You can run trace recalling with no arguments to get the following usage statement:
trace_recalling.pl [--mode=single,<numeric threshold>] <trace file> <genomic sequence file><trace file> is the fully qualified path to a .scf formatted trace
file
<genome sequence file> is the fully qualified path to a sequence file
used as the reference genomic sequence in fasta format
<numeric threshold> is the peak area ratio threshold described in the
paper. It is a cutoff for relative area of primary to secondary peak.
If the ratio of the areas of secondary to primary peak
(area_secondary_peak / area_primary_peak) is less than the threshold
the secondary peak will be ignored. This filters out secondary peaks
which are probably noise. 0.1 is probably a good value to use for
this but you can experiment.
In practice you should always run with the --mode flag set. Running without the --mode flag will run the 20 threshold analysis presented in the trace recalling paper but this will not be useful for most applications. So a typical run of trace recalling will look something like:
trace_recalling.pl --mode=single,0.1 /home/tenney/foo.scf /home/tenney/bar.faThis will create a new directory /home/tenney/foo.scf_dir in which 5 output files will be stored.
In the example above these would be:
- foo.scf.poly:
This is the poly file containing primary and secondary peak information generated by phred. It is used by trace recalling. This file can usually be ignored.
- foo.scf.ambig:
This is the ambiguity sequence file in fasta format. It contains information about primary and secondary peaks collapsed into a single sequence.
- foo.scf.first_align:
This is the primary alignment file, the result of aligning the ambiguity sequence to the reference genomic sequence.
- foo.scf.recall:
This is the recalled sequence file, it is the result of "subtracting" the reference genomic sequence from the aligned ambiguity sequence.

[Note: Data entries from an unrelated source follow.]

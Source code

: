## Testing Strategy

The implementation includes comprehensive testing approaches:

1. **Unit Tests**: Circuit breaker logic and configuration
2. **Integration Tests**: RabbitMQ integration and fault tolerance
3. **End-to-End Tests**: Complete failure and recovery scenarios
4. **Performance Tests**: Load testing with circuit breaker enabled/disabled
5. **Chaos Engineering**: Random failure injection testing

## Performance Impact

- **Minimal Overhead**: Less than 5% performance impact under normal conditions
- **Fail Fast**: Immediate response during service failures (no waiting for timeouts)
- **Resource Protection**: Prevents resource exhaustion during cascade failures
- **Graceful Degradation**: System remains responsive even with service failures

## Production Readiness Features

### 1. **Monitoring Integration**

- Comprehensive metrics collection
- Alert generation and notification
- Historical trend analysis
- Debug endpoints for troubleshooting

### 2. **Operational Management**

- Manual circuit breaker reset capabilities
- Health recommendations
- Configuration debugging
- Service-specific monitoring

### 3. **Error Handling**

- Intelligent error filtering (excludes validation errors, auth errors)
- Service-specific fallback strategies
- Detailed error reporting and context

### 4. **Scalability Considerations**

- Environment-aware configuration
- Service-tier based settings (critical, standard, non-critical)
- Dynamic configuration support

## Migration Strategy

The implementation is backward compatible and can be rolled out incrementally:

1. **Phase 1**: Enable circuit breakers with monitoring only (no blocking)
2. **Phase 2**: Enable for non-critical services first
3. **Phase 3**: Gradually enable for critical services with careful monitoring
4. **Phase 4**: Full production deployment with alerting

There is a reason some of the bases are uppercase and others are lowercase in the recalled sequence. Uppercase characters are bases that were single peaks in the trace which were recalled with the same base as in the abmiguity sequence, lowercase characters are bases that were secondary peaks in the trace that would not have been called by phred running in default mode. So if you see long runs of lowercase letters here that means that sequence came from a less abundant template.
- foo.scf.second_align:
This is the result of realigning the recalled sequence to the reference genomic sequence. Unless you expect your recalled sequence to align near your primary sequence (in an alternate splice finding application for example) this may not be of much use.
The files you probably want to look at are the first and second align files and the recalled sequence.
If you are brave or foolhardy enough to run WITHOUT the --mode=single flag set you will get the 20 threshold analysis performed in the paper. This will generate a LOT of output in your result directory. The only file you will probably want to look at in that mess has a .result_log extension. There is a line in that file that starts with "module_report:" which will indicate which type of alternate splice (if any) was detected. The types of altenate splices reported here are the same as the ones discussed in the paper. The method for deriving these is also described in the paper (the regular expression matching part of the methods). If there is enough interest I will write a more detailed description of this part of the code and release a new readme file. Otherwise take a look at the paper. If it still does not make sense, please raise an issue.